Bill Haesler bhaesler at nsw.bigpond.net.au
Tue Sep 30 20:39:04 PDT 2003

Dear Glen and Norman,
Sorry to be a bit late with a reply. A busy few days!
Regarding Norman's: >In telling my uncle about him, my relative reported that he'd heard him at the Pig and Whistle, a
restaurant still going in the 50s.  He was going by the name of "Barbecue Bob" in the mid '30s when my uncle was then in
school at Emory.  Later when I got some Blind Willie LPs, and later, CDs liner notes confirmed that he'd recorded under
the name of Barbecue Bob, and others.<
With due respect, I suggest mistaken identity or memory lapse.

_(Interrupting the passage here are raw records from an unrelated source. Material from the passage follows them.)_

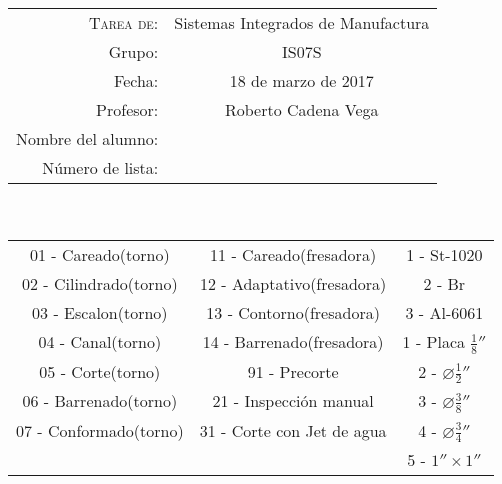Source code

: 



\title{\normalfont \normalsize \vspace{-6ex}
\begin{center}
	\begin{tabular}{r c}
		\textsc{Tarea de:} & Sistemas Integrados de Manufactura \\
		Grupo: & IS07S \\
		Fecha: & 18 de marzo de 2017 \\
		Profesor: & Roberto Cadena Vega \\
		Nombre del alumno: & \underline{\hspace{11cm}} \\
		Número de lista: & \underline{\hspace{2.5cm}}
	\end{tabular}
\end{center}
}

\date{}
\author{}




\maketitle %

\begin{center}
\end{center}

		\begin{center}
			\begin{tabular}{|c|c|c|}
				01 - Careado(torno)    & 11 - Careado(fresadora)    & 1 - St-1020\\
				02 - Cilindrado(torno) & 12 - Adaptativo(fresadora) & 2 - Br \\
				03 - Escalon(torno)    & 13 - Contorno(fresadora)   & 3 - Al-6061\\
				04 - Canal(torno)      & 14 - Barrenado(fresadora)  & 1 - Placa $\frac{1}{8}''$ \\
				05 - Corte(torno)      & 91 - Precorte              & 2 - $\diameter \frac{1}{2}''$ \\
				06 - Barrenado(torno)  & 21 - Inspección manual     & 3 - $\diameter \frac{3}{8}''$ \\
				07 - Conformado(torno) & 31 - Corte con Jet de agua & 4 - $\diameter \frac{3}{4}''$ \\
				 & & 5 - $1'' \times 1''$
			\end{tabular}
		\end{center}


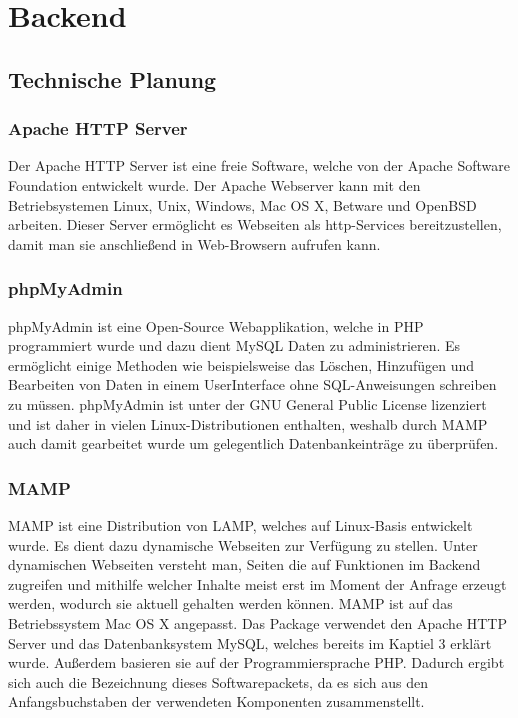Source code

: \section{Backend}

  \subsection{Technische Planung}

    \subsubsection{Apache HTTP Server}

Der Apache HTTP Server ist eine freie Software, welche von der Apache Software Foundation entwickelt wurde. Der Apache Webserver kann mit den Betriebsystemen Linux, Unix, Windows, Mac OS X, Betware und OpenBSD arbeiten. Dieser Server ermöglicht es Webseiten als http-Services bereitzustellen, damit man sie anschließend in Web-Browsern aufrufen kann.

    \subsubsection{phpMyAdmin}
    
phpMyAdmin ist eine Open-Source Webapplikation, welche in PHP programmiert wurde und dazu dient MySQL Daten zu administrieren. Es ermöglicht einige Methoden wie beispielsweise das Löschen, Hinzufügen und Bearbeiten von Daten in einem UserInterface ohne SQL-Anweisungen schreiben zu müssen. phpMyAdmin ist unter der GNU General Public License lizenziert und ist daher in vielen Linux-Distributionen enthalten, weshalb durch MAMP auch damit gearbeitet wurde um gelegentlich Datenbankeinträge zu überprüfen.  

    \subsubsection{MAMP}

MAMP ist eine Distribution von LAMP, welches auf Linux-Basis entwickelt wurde. Es dient dazu dynamische Webseiten zur Verfügung zu stellen. Unter dynamischen Webseiten versteht man, Seiten die auf Funktionen im Backend zugreifen und mithilfe welcher Inhalte meist erst im Moment der Anfrage erzeugt werden, wodurch sie aktuell gehalten werden können. MAMP ist auf das Betriebssystem Mac OS X angepasst. Das Package verwendet den Apache HTTP Server und das Datenbanksystem MySQL, welches bereits im Kaptiel 3 erklärt wurde. Außerdem basieren sie auf der Programmiersprache PHP. Dadurch ergibt sich auch die Bezeichnung dieses Softwarepackets, da es sich aus den Anfangsbuchstaben der verwendeten Komponenten zusammenstellt.

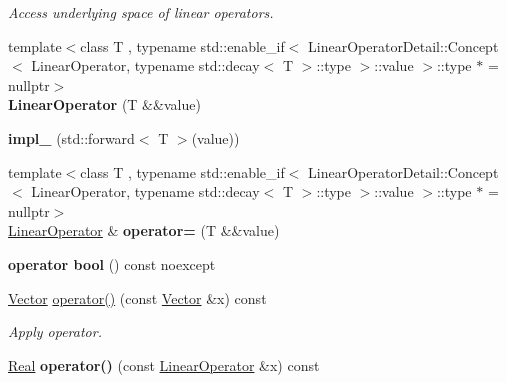 \begin{DoxyCompactItemize}
\begin{DoxyCompactList}\small\item\em \-Access underlying space of linear operators. \end{DoxyCompactList}\item 
\hypertarget{classSpacy_1_1LinearOperator_ac8c1647e64c14ce857def39e0148baed}{{\footnotesize template$<$class T , typename std\-::enable\-\_\-if$<$ Linear\-Operator\-Detail\-::\-Concept$<$ Linear\-Operator, typename std\-::decay$<$ T $>$\-::type $>$\-::value $>$\-::type $\ast$  = nullptr$>$ }\\{\bfseries \-Linear\-Operator} (\-T \&\&value)}\label{classSpacy_1_1LinearOperator_ac8c1647e64c14ce857def39e0148baed}

\item 
\hypertarget{classSpacy_1_1LinearOperator_a1ff1e3cfdad22ad6842bb6161dcf87a4}{{\bfseries impl\-\_\-} (std\-::forward$<$ \-T $>$(value))}\label{classSpacy_1_1LinearOperator_a1ff1e3cfdad22ad6842bb6161dcf87a4}

\item 
\hypertarget{classSpacy_1_1LinearOperator_a5028289a4b4b38067800ce0514ae34fc}{{\footnotesize template$<$class T , typename std\-::enable\-\_\-if$<$ Linear\-Operator\-Detail\-::\-Concept$<$ Linear\-Operator, typename std\-::decay$<$ T $>$\-::type $>$\-::value $>$\-::type $\ast$  = nullptr$>$ }\\\hyperlink{classSpacy_1_1LinearOperator}{\-Linear\-Operator} \& {\bfseries operator=} (\-T \&\&value)}\label{classSpacy_1_1LinearOperator_a5028289a4b4b38067800ce0514ae34fc}

\item 
\hypertarget{classSpacy_1_1LinearOperator_a48506fbca4e85aa239f80332cf6c37c1}{{\bfseries operator bool} () const noexcept}\label{classSpacy_1_1LinearOperator_a48506fbca4e85aa239f80332cf6c37c1}

\item 
\hypertarget{classSpacy_1_1LinearOperator_a54d74eb77e706ee2e087a0363929e946}{\hyperlink{classSpacy_1_1Vector}{\-Vector} \hyperlink{classSpacy_1_1LinearOperator_a54d74eb77e706ee2e087a0363929e946}{operator()} (const \hyperlink{classSpacy_1_1Vector}{\-Vector} \&x) const }\label{classSpacy_1_1LinearOperator_a54d74eb77e706ee2e087a0363929e946}

\begin{DoxyCompactList}\small\item\em \-Apply operator. \end{DoxyCompactList}\item 
\hypertarget{classSpacy_1_1LinearOperator_a75400dbcfa651fed1b37f58a8e722b90}{\hyperlink{classSpacy_1_1Real}{\-Real} {\bfseries operator()} (const \hyperlink{classSpacy_1_1LinearOperator}{\-Linear\-Operator} \&x) const }\label{classSpacy_1_1LinearOperator_a75400dbcfa651fed1b37f58a8e722b90}


\end{DoxyCompactItemize}
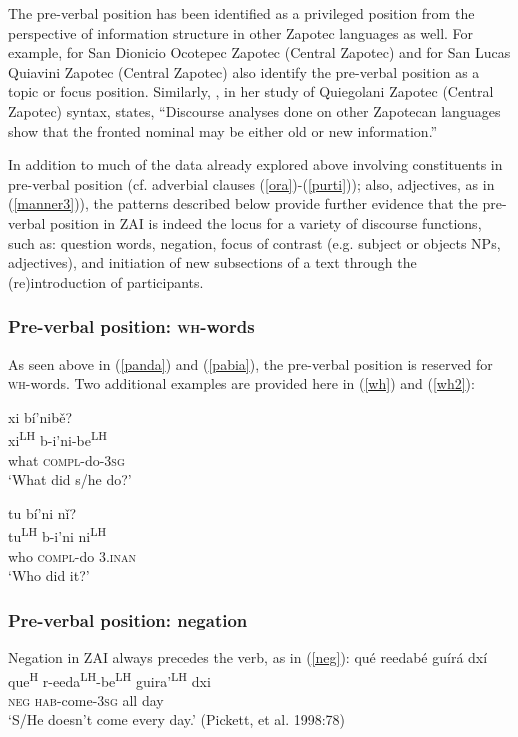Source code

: The pre-verbal position has been identified as a privileged position from the perspective of information structure in other Zapotec languages as well. For example, \citet{broadwell2002} for San Dionicio Ocotepec Zapotec (Central Zapotec) and \citet{lee2000} for San Lucas Quiavini Zapotec (Central Zapotec) also identify the pre-verbal position as a topic or focus position. Similarly, \citet[103]{black2000}, in her study of Quiegolani Zapotec (Central Zapotec) syntax, states, ``Discourse analyses done on other Zapotecan languages show that the fronted nominal may be either old or new information.'' 

In addition to much of the data already explored above involving constituents in pre-verbal position (cf. adverbial clauses (\ref{ora})-(\ref{purti})); also, adjectives, as in  (\ref{manner3})), the patterns described below provide further evidence that the pre-verbal position in ZAI is indeed the locus for a variety of discourse functions, such as: question words, negation, focus of contrast (e.g. subject or objects NPs, adjectives), and initiation of new subsections of a text through the (re)introduction of participants.

\subsubsection{Pre-verbal position: \textsc{wh}-words}
As seen above in (\ref{panda}) and (\ref{pabia}), the pre-verbal position is reserved for \textsc{wh}-words. Two additional examples are provided here in (\ref{wh}) and (\ref{wh2}): 

\ea\label{wh}
xi b\'{i}'nib\v{e}? \\
xi\textsuperscript{LH} b-i'ni-be\textsuperscript{LH} \\
what \textsc{compl}-do-3\textsc{sg} \\
\glt `What did s/he do?' 
\z

\ea\label{wh2}
tu b\'{i}'ni n\v{i}? \\
tu\textsuperscript{LH} b-i'ni ni\textsuperscript{LH} \\
who \textsc{compl}-do 3.\textsc{inan} \\
\glt `Who did it?'  
\z

\subsubsection{Pre-verbal position: negation}
Negation in ZAI always precedes the verb, as in (\ref{neg}):
\ea\label{neg}
\glll qu\'{e} reedab\'{e} gu\'{i}r\'{a} dx\'{i} \\
 que\textsuperscript{H} r-eeda\textsuperscript{LH}-be\textsuperscript{LH} guira'\textsuperscript{LH} dxi \\
\textsc{neg} \textsc{hab}-come-3\textsc{sg} all day \\
\glt `S/He doesn't come every day.' \hfill (Pickett, et al. 1998:78)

Blind Willie Samuel McTell. (1901-1959). Born and died in Georgia. Born almost totally blind.
Recorded for Victor, Columbia, Okeh, Vocalion. Decca, LoC, Regal, Biograph and Prestige-Bluesville.
Using the following names: Barrelhouse Sammy, Blind Doogie, Blind Sammy, Georgia Bill, Red Hot Willie Glaze, Hot Shot
Willie Glaze, Pig 'n' Whistle Red, Red Hot Willie.
On none of these records did he use the name Barbecue Bob. 
That I could find.
He certainly worked in Atlanta and, over many years, at the 'Pig'n' Whistle'.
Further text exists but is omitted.